The government has made an error with its decision to once again kick the issue of coal-fired power plants down the political road. Siri Jirapongphan, the Minister of Energy, has defused the immediate problem of high-profile protests. But getting the anti-coal demonstrators to leave the Bangkok pavement is a side issue. The government still plans to build those coal-fired pollution factories, just a little later than the regime had hoped.
According to Mr Siri, the government's 20-year energy plan is still a work in progress. Covering 2015-36, the plan already has crucial problems, which some planners call errors. For all its years in office, up to today, Prime Minister Prayut Chan-o-cha, relevant ministers and officials have stuck stubbornly to a uni-faceted plan for the South, citing the need to meet the growing needs of the region which calls for sticking a coal-fired generating plant in Krabi and two others in Thepha district of Songkhla.
It probably sounded simple in the meetings before the power plan was written and distributed.
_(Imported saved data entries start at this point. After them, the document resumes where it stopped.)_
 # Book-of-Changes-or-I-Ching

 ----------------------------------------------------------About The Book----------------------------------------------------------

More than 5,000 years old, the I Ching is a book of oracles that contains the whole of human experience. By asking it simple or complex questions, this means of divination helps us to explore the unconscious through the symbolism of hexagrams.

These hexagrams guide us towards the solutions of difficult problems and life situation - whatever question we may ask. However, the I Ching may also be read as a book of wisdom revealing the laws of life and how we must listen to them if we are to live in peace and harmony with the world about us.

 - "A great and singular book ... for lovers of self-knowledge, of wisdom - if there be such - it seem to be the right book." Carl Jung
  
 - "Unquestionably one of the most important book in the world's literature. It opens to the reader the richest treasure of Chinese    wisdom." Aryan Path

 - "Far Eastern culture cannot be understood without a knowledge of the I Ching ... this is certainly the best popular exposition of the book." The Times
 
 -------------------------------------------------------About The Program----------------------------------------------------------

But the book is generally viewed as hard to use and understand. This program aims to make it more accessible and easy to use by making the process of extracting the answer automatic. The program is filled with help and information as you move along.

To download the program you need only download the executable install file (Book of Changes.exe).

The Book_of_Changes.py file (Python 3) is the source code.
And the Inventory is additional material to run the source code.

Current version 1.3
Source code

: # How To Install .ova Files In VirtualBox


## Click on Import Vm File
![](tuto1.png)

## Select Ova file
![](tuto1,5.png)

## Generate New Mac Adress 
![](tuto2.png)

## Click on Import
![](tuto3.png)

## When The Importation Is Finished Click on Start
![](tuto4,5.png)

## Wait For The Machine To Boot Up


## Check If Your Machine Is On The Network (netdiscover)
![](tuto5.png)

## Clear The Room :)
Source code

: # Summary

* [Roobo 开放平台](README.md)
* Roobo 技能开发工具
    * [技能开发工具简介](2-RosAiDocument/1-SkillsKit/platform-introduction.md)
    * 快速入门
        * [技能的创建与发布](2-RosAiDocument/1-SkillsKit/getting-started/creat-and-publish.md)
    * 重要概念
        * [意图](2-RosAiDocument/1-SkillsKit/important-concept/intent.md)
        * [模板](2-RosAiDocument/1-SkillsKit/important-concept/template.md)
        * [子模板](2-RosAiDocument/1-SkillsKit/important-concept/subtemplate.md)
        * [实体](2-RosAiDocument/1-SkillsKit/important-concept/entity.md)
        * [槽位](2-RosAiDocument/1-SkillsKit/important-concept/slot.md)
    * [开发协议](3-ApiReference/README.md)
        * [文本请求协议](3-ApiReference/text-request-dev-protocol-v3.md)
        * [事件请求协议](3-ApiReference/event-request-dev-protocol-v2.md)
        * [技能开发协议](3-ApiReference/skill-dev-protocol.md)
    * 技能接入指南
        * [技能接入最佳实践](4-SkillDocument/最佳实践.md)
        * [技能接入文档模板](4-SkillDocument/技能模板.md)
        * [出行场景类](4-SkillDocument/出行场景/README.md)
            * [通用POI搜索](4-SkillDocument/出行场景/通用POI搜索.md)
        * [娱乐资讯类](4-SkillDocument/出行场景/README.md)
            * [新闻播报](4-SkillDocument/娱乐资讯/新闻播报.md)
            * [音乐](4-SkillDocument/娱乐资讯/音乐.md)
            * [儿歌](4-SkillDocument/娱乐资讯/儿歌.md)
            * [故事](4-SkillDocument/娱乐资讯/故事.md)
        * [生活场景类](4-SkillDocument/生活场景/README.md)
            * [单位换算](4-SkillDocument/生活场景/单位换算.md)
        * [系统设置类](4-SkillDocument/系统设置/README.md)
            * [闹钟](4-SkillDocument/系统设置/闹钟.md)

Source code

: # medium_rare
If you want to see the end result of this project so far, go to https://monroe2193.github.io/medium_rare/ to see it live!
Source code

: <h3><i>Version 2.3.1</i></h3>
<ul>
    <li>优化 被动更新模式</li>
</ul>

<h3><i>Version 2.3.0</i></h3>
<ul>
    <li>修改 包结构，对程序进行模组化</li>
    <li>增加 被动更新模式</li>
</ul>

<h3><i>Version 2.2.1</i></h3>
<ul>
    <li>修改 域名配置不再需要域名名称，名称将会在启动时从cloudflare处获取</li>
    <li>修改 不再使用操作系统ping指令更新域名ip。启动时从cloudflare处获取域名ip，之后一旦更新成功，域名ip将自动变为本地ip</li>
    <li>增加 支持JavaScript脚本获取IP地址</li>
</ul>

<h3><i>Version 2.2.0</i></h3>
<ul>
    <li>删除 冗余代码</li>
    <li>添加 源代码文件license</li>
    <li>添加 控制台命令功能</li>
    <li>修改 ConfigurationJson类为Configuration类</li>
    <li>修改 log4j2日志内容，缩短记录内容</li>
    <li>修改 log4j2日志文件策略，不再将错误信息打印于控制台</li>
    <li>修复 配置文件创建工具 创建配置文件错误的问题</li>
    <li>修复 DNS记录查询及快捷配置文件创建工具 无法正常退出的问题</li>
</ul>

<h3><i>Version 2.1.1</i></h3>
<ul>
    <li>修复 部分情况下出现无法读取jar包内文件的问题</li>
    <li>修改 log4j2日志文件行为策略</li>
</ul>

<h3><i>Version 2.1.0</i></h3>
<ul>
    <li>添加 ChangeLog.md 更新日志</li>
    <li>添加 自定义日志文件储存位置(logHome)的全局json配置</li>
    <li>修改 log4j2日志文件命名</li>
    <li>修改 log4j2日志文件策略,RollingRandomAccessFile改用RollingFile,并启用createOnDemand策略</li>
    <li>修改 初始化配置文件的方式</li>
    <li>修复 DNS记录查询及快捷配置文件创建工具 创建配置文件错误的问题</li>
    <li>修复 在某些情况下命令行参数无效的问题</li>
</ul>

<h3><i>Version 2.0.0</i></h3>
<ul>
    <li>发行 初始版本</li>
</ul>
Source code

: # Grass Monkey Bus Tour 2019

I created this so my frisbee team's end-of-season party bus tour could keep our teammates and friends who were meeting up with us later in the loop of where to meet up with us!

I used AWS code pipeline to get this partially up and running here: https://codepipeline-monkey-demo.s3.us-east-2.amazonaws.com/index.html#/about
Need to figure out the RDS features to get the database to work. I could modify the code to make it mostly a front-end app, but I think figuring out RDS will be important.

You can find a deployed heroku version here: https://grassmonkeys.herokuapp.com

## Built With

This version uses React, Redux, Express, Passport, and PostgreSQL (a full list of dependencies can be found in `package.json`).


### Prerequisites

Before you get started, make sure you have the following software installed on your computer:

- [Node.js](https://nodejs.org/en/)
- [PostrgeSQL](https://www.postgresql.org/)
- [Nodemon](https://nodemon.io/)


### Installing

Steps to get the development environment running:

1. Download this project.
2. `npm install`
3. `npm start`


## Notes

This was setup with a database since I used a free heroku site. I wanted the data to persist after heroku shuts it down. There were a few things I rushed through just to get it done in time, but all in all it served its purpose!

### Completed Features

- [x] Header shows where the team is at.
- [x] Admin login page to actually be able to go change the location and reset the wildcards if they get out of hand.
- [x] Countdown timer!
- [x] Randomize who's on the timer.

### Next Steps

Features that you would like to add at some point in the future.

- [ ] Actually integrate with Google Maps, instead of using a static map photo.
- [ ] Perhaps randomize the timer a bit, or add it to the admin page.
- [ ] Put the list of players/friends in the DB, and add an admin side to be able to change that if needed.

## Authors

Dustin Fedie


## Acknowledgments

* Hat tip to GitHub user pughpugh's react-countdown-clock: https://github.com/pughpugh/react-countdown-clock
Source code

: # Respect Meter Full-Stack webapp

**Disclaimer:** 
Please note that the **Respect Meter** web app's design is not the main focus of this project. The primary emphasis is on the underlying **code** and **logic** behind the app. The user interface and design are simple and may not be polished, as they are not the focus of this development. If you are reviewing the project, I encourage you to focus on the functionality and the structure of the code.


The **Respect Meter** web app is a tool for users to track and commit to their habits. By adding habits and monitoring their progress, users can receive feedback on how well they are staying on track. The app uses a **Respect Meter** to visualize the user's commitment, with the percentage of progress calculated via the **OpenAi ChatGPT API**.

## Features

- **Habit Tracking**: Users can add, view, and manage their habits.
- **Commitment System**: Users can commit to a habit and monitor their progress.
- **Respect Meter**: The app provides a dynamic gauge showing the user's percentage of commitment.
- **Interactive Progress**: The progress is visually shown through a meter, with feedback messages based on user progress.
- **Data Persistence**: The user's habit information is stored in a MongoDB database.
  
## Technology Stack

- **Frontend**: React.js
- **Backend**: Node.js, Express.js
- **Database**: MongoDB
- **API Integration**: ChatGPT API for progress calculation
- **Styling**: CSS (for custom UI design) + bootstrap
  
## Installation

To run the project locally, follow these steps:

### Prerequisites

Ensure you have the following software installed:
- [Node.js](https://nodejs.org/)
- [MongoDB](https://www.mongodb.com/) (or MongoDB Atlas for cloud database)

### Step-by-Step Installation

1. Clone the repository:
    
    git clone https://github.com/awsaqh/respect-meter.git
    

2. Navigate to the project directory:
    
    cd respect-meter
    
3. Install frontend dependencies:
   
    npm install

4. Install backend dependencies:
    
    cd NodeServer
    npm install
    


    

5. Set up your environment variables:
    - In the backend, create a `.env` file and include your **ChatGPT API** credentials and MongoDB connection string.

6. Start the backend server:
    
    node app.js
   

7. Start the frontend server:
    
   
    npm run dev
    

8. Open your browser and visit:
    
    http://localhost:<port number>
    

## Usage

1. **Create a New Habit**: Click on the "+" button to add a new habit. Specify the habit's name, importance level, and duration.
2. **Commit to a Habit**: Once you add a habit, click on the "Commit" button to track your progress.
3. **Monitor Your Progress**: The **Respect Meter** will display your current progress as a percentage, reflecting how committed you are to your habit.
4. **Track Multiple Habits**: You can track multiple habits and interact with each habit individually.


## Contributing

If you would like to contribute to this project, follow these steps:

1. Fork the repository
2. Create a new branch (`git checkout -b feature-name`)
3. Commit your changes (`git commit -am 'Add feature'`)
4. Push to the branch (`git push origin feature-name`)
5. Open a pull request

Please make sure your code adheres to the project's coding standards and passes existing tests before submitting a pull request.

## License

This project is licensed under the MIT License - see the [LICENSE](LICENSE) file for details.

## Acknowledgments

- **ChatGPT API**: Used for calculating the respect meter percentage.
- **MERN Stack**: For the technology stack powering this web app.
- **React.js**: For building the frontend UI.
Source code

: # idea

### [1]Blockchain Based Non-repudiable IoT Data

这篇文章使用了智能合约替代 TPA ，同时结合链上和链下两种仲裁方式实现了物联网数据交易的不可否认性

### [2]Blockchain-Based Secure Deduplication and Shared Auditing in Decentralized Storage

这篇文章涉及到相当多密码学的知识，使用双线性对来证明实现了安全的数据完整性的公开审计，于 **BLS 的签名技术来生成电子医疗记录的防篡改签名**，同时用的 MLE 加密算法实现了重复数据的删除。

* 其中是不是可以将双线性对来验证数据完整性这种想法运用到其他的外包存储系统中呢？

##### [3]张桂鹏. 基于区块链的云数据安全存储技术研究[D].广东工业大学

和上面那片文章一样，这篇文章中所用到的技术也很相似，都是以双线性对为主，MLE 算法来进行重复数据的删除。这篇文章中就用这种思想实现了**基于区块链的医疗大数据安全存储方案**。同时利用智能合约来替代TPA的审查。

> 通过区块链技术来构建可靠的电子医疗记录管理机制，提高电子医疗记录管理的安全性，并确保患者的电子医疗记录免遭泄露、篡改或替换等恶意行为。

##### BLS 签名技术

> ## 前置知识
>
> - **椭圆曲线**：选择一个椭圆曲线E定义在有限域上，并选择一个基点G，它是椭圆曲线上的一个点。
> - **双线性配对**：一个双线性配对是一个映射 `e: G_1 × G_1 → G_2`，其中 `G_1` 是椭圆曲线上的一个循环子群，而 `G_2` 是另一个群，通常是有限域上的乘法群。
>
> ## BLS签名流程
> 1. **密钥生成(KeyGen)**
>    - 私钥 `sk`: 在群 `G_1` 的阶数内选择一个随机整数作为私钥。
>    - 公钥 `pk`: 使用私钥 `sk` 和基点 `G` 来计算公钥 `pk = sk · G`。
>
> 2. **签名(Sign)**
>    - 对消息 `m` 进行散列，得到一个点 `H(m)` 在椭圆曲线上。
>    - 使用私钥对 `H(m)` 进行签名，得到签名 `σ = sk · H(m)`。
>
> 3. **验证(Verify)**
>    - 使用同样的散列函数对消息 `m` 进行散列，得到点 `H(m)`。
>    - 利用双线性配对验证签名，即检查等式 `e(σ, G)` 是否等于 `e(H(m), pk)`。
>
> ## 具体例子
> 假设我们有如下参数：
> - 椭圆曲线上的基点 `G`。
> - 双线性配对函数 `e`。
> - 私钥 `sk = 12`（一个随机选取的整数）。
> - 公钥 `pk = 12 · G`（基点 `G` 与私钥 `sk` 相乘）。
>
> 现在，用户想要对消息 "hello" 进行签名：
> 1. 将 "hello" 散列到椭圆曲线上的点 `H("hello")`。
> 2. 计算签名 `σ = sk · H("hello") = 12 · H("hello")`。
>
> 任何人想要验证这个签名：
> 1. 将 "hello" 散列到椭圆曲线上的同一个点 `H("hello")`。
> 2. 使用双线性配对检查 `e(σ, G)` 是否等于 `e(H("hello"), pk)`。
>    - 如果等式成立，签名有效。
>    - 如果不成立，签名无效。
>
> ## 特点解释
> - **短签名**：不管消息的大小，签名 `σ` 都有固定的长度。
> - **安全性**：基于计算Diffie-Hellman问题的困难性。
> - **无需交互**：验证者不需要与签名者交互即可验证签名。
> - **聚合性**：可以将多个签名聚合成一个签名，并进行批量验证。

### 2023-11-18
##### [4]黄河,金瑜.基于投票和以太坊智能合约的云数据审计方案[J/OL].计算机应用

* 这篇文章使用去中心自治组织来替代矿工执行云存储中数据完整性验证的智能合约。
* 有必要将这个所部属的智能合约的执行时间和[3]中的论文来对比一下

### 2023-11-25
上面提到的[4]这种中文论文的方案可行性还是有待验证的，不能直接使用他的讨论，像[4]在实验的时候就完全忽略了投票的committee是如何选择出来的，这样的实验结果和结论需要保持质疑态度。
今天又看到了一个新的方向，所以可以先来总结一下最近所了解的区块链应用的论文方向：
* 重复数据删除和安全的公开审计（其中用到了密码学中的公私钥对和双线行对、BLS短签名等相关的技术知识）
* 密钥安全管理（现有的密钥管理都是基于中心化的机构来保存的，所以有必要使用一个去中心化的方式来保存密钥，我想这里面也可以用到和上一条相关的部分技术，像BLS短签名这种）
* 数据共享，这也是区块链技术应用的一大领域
Their claims have challenged by the civic group members who raise solid points regarding the country's excessively high reserve margin which resulted from a false demand forecast. Not to mention that the country has ample sources of renewables, so much so that policy makers can switch from coal, the most filthy pollutant of all possible sources of power plant fuels.
There are two reasons the government is wrong about this. One is the utter failure to consider local advice and consent. In both Muang district of Krabi on the Andaman Sea and Thepha in Songkhla, local opinion opposes coal power. While local conditions affect this opposition in different ways, residents of the two districts have the same feeling about the use of coal as most of the world.
The second error is essentially ignoring alternatives to coal. Mr Siri last week cancelled the existing environmental and health impact assessments (EHIAs) for the Thepha coal plants. Earlier, Gen Prayut ordered a new EIA and EHIA for the planned Krabi power plant. But in neither case has the government taken the proper, needed action and simply cancelled all plans for coal.
There is no rational reason for this. The Electricity Generating Authority of Thailand (Egat) has trotted out statistics showing that coal is cheaper than gas. Mr Siri was busy last week explaining to the media and demonstrators that there's enough power to last five years, and no reason to make a decision until early 2019. Yet there has been no move to do the right thing and simply cancel plans for this Frankenstein's monster of energy planning for the South.
Sticking with coal flies in the face of other government policies. Thailand 2.0 built coal-powered plants. (People in the North still are paying, in health problems.) In Thailand 4.0, there's no room for 19th century power solutions. Coal as fuel is as unpopular as it is outmoded. Fourth-generation technology demands developing solar and wind power, working with local communities to encourage micro-producers to join the national grid. A true Thailand 4.0 energy policy would encourage, subsidise and, if necessary, underwrite high-tech power development.
In encouraging Thepha protesters to get off the pavement and go home, Mr Siri carefully promised only to revisit the EIA and EHIA of coal-fired energy. He promised to put plans for such power plants on the shelf for nine months, while new assessments are drawn up. Having twice already claiming that coal was the perfect fuel for both Krabi and Songkhla, the prospect of a radical change in the third impact assessments seems remote.
The government should the right thing, cancel the coal policy and work with local communities in the South and around the country to establish an energy policy worthy of Thailand 4.0.